GLOBAL: Consumer attention is an increasingly scarce commodity in a fragmented media landscape and marketers may have to look beyond simple viewability or OTS metrics to measure this aspect of consumer behaviour.

Writing in the January issue of Admap, Professor Karen Nelson-Field, University of Adelaide, and Dr Erica Riebe, Centre for Amplified Intelligence, outlined the results of a study that used gaze technology to measure the effects of attention.

This involved 2,723 viewer sessions and 20,319 test ad exposures, plus 38,745 shopping choices, and included eight individual sets of data across three different viewing platforms (TV, Facebook and YouTube) and three devices (TV screen, PC and mobile).

The authors observed a strong positive relationship between attention and sales. And when they looked more closely at the nature of that attention they found a similar pattern.
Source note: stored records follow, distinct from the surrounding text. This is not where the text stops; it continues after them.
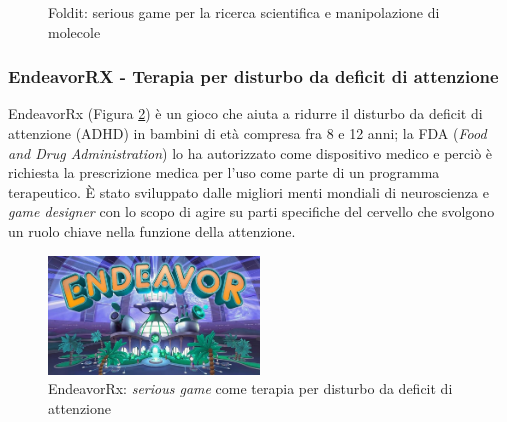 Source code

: \begin{figure} [h!]
    \centering
    \caption{Foldit: serious game per la ricerca scientifica e manipolazione di molecole \cite{foldit}}
    \label{fig:foldit} 
\end{figure}

\subsubsection{EndeavorRX - Terapia per disturbo da deficit di attenzione}
EndeavorRx \cite{endeavorRx} (Figura \ref{fig:endeavorRx}) è un gioco che aiuta a ridurre il disturbo da deficit di attenzione (ADHD) in bambini di età compresa fra 8 e 12 anni; la FDA (\textit{Food and Drug Administration}) lo ha autorizzato come dispositivo medico e perciò è richiesta la prescrizione medica per l'uso come parte di un programma terapeutico.
\uppercase{è} stato sviluppato dalle migliori menti mondiali di neuroscienza e \textit{game designer} con lo scopo di agire su parti specifiche del cervello che svolgono un ruolo chiave nella funzione della attenzione.

\begin{figure} [h!]
    \center
    \includegraphics[width=0.5\textwidth]{img/endeavorRx.jpg}
    \caption{EndeavorRx: \textit{serious game} come terapia per disturbo da deficit di attenzione \cite{endeavorRx}}
    \label{fig:endeavorRx}
\end{figure}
“The uplift in sales that would result from a shift in attention is greatest at the higher levels of attention. Thus, active attention drives more sales than less conscious levels of passive attention.”

Going a step further, they suggested that “paying attention precedes a heightened chance of buying, making attention a predictor of sales impact”.
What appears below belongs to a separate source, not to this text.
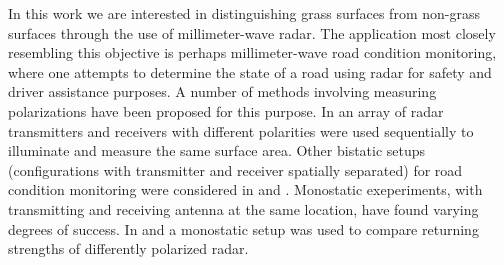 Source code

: 
In this work we are interested in distinguishing grass surfaces from non-grass surfaces through the use of millimeter-wave radar. The application most closely resembling this objective is perhaps millimeter-wave road condition monitoring, where one attempts to determine the state of a road using radar for safety and driver assistance purposes. A number of methods involving measuring polarizations have been proposed for this purpose. In \citep{finkele_schreck_wanielik_1995} an array of radar transmitters and receivers with different polarities were used sequentially to illuminate and measure the same surface area. Other bistatic setups (configurations with transmitter and receiver spatially separated) for road condition monitoring were considered in \citep{kees_detlefsen_1994} and \citep{finkele_1997}. Monostatic exeperiments, with transmitting and receiving antenna at the same location, have found varying degrees of success. In \citep{viikari_varpula_kantanen_2008} and \citep{hakli_saily_koivisto_huhtinen_dufva_rautiainen_toivanen_nummila_2013} a monostatic setup was used to compare returning strengths of differently polarized radar.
But Nelson-Field and Riebe also reported that the relationship between attention and seconds on screen is a negative one.

“While having more of the ad on screen for longer will result in a higher propensity for the brand to be purchased, attention captures the boredom that sets in as the advertising plays and the tendency for audiences to avoid increases.”
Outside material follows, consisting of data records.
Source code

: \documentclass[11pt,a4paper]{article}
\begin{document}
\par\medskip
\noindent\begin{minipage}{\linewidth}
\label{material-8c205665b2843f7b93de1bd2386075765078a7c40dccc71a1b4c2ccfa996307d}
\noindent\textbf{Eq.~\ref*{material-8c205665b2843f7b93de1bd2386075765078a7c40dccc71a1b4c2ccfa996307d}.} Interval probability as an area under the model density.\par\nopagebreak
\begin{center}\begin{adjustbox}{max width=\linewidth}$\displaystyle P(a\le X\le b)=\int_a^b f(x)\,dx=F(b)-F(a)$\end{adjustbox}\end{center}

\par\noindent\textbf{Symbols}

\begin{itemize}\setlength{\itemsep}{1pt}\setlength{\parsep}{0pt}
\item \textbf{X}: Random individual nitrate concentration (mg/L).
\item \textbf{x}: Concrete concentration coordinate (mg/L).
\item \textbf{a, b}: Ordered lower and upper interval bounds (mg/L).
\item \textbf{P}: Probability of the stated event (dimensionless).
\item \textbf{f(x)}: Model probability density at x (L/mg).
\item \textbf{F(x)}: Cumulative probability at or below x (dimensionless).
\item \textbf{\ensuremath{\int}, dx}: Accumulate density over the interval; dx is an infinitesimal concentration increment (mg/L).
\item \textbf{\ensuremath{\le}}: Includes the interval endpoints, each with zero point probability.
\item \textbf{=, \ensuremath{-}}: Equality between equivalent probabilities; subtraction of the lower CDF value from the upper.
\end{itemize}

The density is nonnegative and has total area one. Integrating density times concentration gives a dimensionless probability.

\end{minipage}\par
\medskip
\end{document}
In terms of media choice, therefore, “media that maximises pixels and coverage, particularly in the first few seconds of the ad airing, will be more effective than media that relies on subconscious processing of a small, partial opportunity to see the advertisement”.

The authors went on to consider whether ads that evoke high-arousal emotions deliver more attention and/or sales. Here they found that the uplift in sales and attention gained from an ad garnering a high-arousal (and positive) response was less than that gained from the ad simply being visible.

“This suggests that while the quality of the creative execution will help foster cut-through, being seen at all is far more crucial for driving sales,” they concluded.

“This is where media decisions, rather than the quality of the creative, play a more crucial role in effective advertising.”